- _YOUR TASK_: Would you repeat, exactly as given, the line with "cordova plugin add cordova-plugin-barcodescanner" and every line after it to the end of the entries?

- _MATERIAL PROVIDED_:
•••
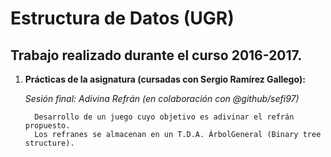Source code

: # Estructura de Datos (UGR)
## Trabajo realizado durante el curso 2016-2017.

1. **Prácticas de la asignatura (cursadas con Sergio Ramírez Gallego):**
     
      *Sesión final: Adivina Refrán (en colaboración con @github/sefi97)*
      ```
        Desarrollo de un juego cuyo objetivo es adivinar el refrán propuesto.
        Los refranes se almacenan en un T.D.A. ÁrbolGeneral (Binary tree structure).
      ```
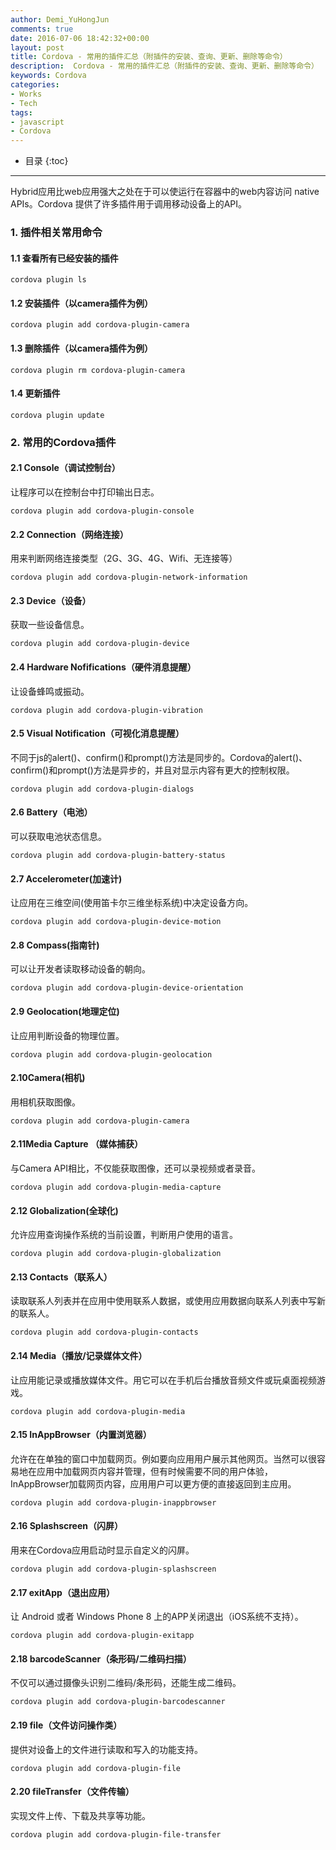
 ```yaml
---
author: Demi_YuHongJun
comments: true
date: 2016-07-06 18:42:32+00:00
layout: post
title: Cordova - 常用的插件汇总（附插件的安装、查询、更新、删除等命令）
description:  Cordova - 常用的插件汇总（附插件的安装、查询、更新、删除等命令）
keywords: Cordova
categories:
- Works
- Tech
tags:
- javascript
- Cordova
---
```

* 目录
{:toc}
---
Hybrid应用比web应用强大之处在于可以使运行在容器中的web内容访问 native APIs。Cordova 提供了许多插件用于调用移动设备上的API。

### 1. 插件相关常用命令
#### 1.1 查看所有已经安装的插件

    cordova plugin ls


#### 1.2 安装插件（以camera插件为例）

    cordova plugin add cordova-plugin-camera

#### 1.3 删除插件（以camera插件为例）

    cordova plugin rm cordova-plugin-camera

#### 1.4 更新插件

    cordova plugin update

### 2. 常用的Cordova插件
#### 2.1 Console（调试控制台）
让程序可以在控制台中打印输出日志。

    cordova plugin add cordova-plugin-console

#### 2.2 Connection（网络连接）
用来判断网络连接类型（2G、3G、4G、Wifi、无连接等）

    cordova plugin add cordova-plugin-network-information

#### 2.3 Device（设备）
获取一些设备信息。

    cordova plugin add cordova-plugin-device

#### 2.4 Hardware Nofifications（硬件消息提醒）
让设备蜂鸣或振动。

    cordova plugin add cordova-plugin-vibration

#### 2.5 Visual Notification（可视化消息提醒）
不同于js的alert()、confirm()和prompt()方法是同步的。Cordova的alert()、confirm()和prompt()方法是异步的，并且对显示内容有更大的控制权限。

    cordova plugin add cordova-plugin-dialogs

#### 2.6 Battery（电池）
可以获取电池状态信息。

    cordova plugin add cordova-plugin-battery-status

#### 2.7 Accelerometer(加速计)
让应用在三维空间(使用笛卡尔三维坐标系统)中决定设备方向。

    cordova plugin add cordova-plugin-device-motion

#### 2.8 Compass(指南针)
可以让开发者读取移动设备的朝向。

    cordova plugin add cordova-plugin-device-orientation

#### 2.9 Geolocation(地理定位)
让应用判断设备的物理位置。

    cordova plugin add cordova-plugin-geolocation

#### 2.10Camera(相机)
用相机获取图像。

    cordova plugin add cordova-plugin-camera

#### 2.11Media Capture （媒体捕获）
与Camera API相比，不仅能获取图像，还可以录视频或者录音。

    cordova plugin add cordova-plugin-media-capture

#### 2.12 Globalization(全球化)
允许应用查询操作系统的当前设置，判断用户使用的语言。

    cordova plugin add cordova-plugin-globalization

#### 2.13 Contacts（联系人）
读取联系人列表并在应用中使用联系人数据，或使用应用数据向联系人列表中写新的联系人。

    cordova plugin add cordova-plugin-contacts

#### 2.14 Media（播放/记录媒体文件）
让应用能记录或播放媒体文件。用它可以在手机后台播放音频文件或玩桌面视频游戏。

    cordova plugin add cordova-plugin-media

#### 2.15 InAppBrowser（内置浏览器）
允许在在单独的窗口中加载网页。例如要向应用用户展示其他网页。当然可以很容易地在应用中加载网页内容并管理，但有时候需要不同的用户体验，InAppBrowser加载网页内容，应用用户可以更方便的直接返回到主应用。

    cordova plugin add cordova-plugin-inappbrowser

#### 2.16 Splashscreen（闪屏）
用来在Cordova应用启动时显示自定义的闪屏。

    cordova plugin add cordova-plugin-splashscreen

#### 2.17 exitApp（退出应用）
让 Android 或者 Windows Phone 8 上的APP关闭退出（iOS系统不支持）。

    cordova plugin add cordova-plugin-exitapp

#### 2.18 barcodeScanner（条形码/二维码扫描）
不仅可以通过摄像头识别二维码/条形码，还能生成二维码。

    cordova plugin add cordova-plugin-barcodescanner

#### 2.19 file（文件访问操作类）
提供对设备上的文件进行读取和写入的功能支持。

    cordova plugin add cordova-plugin-file

#### 2.20 fileTransfer（文件传输）
实现文件上传、下载及共享等功能。

    cordova plugin add cordova-plugin-file-transfer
•••
- _SOLUTION_:
    cordova plugin add cordova-plugin-barcodescanner

#### 2.19 file（文件访问操作类）
提供对设备上的文件进行读取和写入的功能支持。

    cordova plugin add cordova-plugin-file

#### 2.20 fileTransfer（文件传输）
实现文件上传、下载及共享等功能。

    cordova plugin add cordova-plugin-file-transfer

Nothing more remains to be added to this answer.